Supplied entries =
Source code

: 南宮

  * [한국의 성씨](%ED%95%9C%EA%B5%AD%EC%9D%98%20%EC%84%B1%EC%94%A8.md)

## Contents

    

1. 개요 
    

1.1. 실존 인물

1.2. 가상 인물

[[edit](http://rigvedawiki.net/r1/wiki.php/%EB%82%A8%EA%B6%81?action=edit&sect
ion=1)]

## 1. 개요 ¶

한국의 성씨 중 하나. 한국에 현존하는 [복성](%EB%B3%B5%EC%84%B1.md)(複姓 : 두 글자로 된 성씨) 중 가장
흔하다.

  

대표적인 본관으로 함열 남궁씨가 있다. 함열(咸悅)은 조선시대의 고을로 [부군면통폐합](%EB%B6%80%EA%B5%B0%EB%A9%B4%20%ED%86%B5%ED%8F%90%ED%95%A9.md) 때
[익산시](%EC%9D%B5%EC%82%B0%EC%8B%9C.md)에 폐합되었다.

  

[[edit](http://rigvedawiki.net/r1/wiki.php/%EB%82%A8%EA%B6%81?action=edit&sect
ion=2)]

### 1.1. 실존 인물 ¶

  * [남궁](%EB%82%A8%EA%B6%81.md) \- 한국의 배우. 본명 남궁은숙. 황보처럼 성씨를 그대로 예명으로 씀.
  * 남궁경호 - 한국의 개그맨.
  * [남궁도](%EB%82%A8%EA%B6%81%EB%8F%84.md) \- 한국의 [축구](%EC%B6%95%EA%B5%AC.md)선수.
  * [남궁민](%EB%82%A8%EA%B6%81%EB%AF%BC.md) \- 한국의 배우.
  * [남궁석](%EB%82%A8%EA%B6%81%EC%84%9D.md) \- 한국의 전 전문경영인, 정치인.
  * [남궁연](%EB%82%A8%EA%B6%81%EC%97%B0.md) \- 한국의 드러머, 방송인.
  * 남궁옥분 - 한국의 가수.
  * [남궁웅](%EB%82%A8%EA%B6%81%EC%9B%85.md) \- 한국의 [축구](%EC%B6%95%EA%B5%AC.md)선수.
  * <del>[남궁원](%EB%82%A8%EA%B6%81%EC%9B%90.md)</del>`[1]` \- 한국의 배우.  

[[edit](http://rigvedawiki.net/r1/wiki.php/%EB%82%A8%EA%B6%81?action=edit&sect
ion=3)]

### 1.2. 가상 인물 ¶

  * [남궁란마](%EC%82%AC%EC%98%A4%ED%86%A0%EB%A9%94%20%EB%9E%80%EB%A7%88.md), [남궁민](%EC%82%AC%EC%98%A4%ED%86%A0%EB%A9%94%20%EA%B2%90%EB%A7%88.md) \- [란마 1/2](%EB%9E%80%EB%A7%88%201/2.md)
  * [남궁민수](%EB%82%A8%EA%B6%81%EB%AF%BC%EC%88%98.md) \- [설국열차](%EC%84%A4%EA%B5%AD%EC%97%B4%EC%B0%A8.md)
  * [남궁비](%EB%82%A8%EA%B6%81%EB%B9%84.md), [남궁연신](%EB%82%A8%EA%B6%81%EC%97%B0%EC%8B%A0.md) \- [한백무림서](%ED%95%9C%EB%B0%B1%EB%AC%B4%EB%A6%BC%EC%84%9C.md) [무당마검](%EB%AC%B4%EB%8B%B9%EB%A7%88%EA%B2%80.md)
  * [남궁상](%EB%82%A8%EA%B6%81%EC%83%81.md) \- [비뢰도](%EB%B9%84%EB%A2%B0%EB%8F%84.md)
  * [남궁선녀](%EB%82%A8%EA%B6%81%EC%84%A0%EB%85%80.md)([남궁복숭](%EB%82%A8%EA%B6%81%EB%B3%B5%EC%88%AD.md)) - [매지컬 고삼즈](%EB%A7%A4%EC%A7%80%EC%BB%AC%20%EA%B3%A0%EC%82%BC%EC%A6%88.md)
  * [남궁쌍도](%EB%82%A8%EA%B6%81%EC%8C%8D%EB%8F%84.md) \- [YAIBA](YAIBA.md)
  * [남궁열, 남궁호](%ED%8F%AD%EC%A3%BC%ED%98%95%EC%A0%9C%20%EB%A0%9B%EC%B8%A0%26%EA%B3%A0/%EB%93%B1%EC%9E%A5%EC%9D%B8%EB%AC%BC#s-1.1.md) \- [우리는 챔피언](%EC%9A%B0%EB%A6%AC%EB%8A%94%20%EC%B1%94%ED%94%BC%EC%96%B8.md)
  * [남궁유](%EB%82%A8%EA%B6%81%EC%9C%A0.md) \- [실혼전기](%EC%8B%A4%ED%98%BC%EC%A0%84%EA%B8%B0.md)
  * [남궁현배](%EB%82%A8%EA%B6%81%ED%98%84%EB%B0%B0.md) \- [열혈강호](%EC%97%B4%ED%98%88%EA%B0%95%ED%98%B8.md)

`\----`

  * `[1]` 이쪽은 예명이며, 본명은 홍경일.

Exercise goal =
Repeat every entry exactly, leaving nothing out.

Finished exercise =
Source code

: 南宮

  * [한국의 성씨](%ED%95%9C%EA%B5%AD%EC%9D%98%20%EC%84%B1%EC%94%A8.md)

## Contents

    

1. 개요 
    

1.1. 실존 인물

1.2. 가상 인물

[[edit](http://rigvedawiki.net/r1/wiki.php/%EB%82%A8%EA%B6%81?action=edit&sect
ion=1)]

## 1. 개요 ¶

한국의 성씨 중 하나. 한국에 현존하는 [복성](%EB%B3%B5%EC%84%B1.md)(複姓 : 두 글자로 된 성씨) 중 가장
흔하다.

  

대표적인 본관으로 함열 남궁씨가 있다. 함열(咸悅)은 조선시대의 고을로 [부군면통폐합](%EB%B6%80%EA%B5%B0%EB%A9%B4%20%ED%86%B5%ED%8F%90%ED%95%A9.md) 때
[익산시](%EC%9D%B5%EC%82%B0%EC%8B%9C.md)에 폐합되었다.

  

[[edit](http://rigvedawiki.net/r1/wiki.php/%EB%82%A8%EA%B6%81?action=edit&sect
ion=2)]

### 1.1. 실존 인물 ¶

  * [남궁](%EB%82%A8%EA%B6%81.md) \- 한국의 배우. 본명 남궁은숙. 황보처럼 성씨를 그대로 예명으로 씀.
  * 남궁경호 - 한국의 개그맨.
  * [남궁도](%EB%82%A8%EA%B6%81%EB%8F%84.md) \- 한국의 [축구](%EC%B6%95%EA%B5%AC.md)선수.
  * [남궁민](%EB%82%A8%EA%B6%81%EB%AF%BC.md) \- 한국의 배우.
  * [남궁석](%EB%82%A8%EA%B6%81%EC%84%9D.md) \- 한국의 전 전문경영인, 정치인.
  * [남궁연](%EB%82%A8%EA%B6%81%EC%97%B0.md) \- 한국의 드러머, 방송인.
  * 남궁옥분 - 한국의 가수.
  * [남궁웅](%EB%82%A8%EA%B6%81%EC%9B%85.md) \- 한국의 [축구](%EC%B6%95%EA%B5%AC.md)선수.
  * <del>[남궁원](%EB%82%A8%EA%B6%81%EC%9B%90.md)</del>`[1]` \- 한국의 배우.  

[[edit](http://rigvedawiki.net/r1/wiki.php/%EB%82%A8%EA%B6%81?action=edit&sect
ion=3)]

### 1.2. 가상 인물 ¶

  * [남궁란마](%EC%82%AC%EC%98%A4%ED%86%A0%EB%A9%94%20%EB%9E%80%EB%A7%88.md), [남궁민](%EC%82%AC%EC%98%A4%ED%86%A0%EB%A9%94%20%EA%B2%90%EB%A7%88.md) \- [란마 1/2](%EB%9E%80%EB%A7%88%201/2.md)
  * [남궁민수](%EB%82%A8%EA%B6%81%EB%AF%BC%EC%88%98.md) \- [설국열차](%EC%84%A4%EA%B5%AD%EC%97%B4%EC%B0%A8.md)
  * [남궁비](%EB%82%A8%EA%B6%81%EB%B9%84.md), [남궁연신](%EB%82%A8%EA%B6%81%EC%97%B0%EC%8B%A0.md) \- [한백무림서](%ED%95%9C%EB%B0%B1%EB%AC%B4%EB%A6%BC%EC%84%9C.md) [무당마검](%EB%AC%B4%EB%8B%B9%EB%A7%88%EA%B2%80.md)
  * [남궁상](%EB%82%A8%EA%B6%81%EC%83%81.md) \- [비뢰도](%EB%B9%84%EB%A2%B0%EB%8F%84.md)
  * [남궁선녀](%EB%82%A8%EA%B6%81%EC%84%A0%EB%85%80.md)([남궁복숭](%EB%82%A8%EA%B6%81%EB%B3%B5%EC%88%AD.md)) - [매지컬 고삼즈](%EB%A7%A4%EC%A7%80%EC%BB%AC%20%EA%B3%A0%EC%82%BC%EC%A6%88.md)
  * [남궁쌍도](%EB%82%A8%EA%B6%81%EC%8C%8D%EB%8F%84.md) \- [YAIBA](YAIBA.md)
  * [남궁열, 남궁호](%ED%8F%AD%EC%A3%BC%ED%98%95%EC%A0%9C%20%EB%A0%9B%EC%B8%A0%26%EA%B3%A0/%EB%93%B1%EC%9E%A5%EC%9D%B8%EB%AC%BC#s-1.1.md) \- [우리는 챔피언](%EC%9A%B0%EB%A6%AC%EB%8A%94%20%EC%B1%94%ED%94%BC%EC%96%B8.md)
  * [남궁유](%EB%82%A8%EA%B6%81%EC%9C%A0.md) \- [실혼전기](%EC%8B%A4%ED%98%BC%EC%A0%84%EA%B8%B0.md)
  * [남궁현배](%EB%82%A8%EA%B6%81%ED%98%84%EB%B0%B0.md) \- [열혈강호](%EC%97%B4%ED%98%88%EA%B0%95%ED%98%B8.md)

`\----`

  * `[1]` 이쪽은 예명이며, 본명은 홍경일.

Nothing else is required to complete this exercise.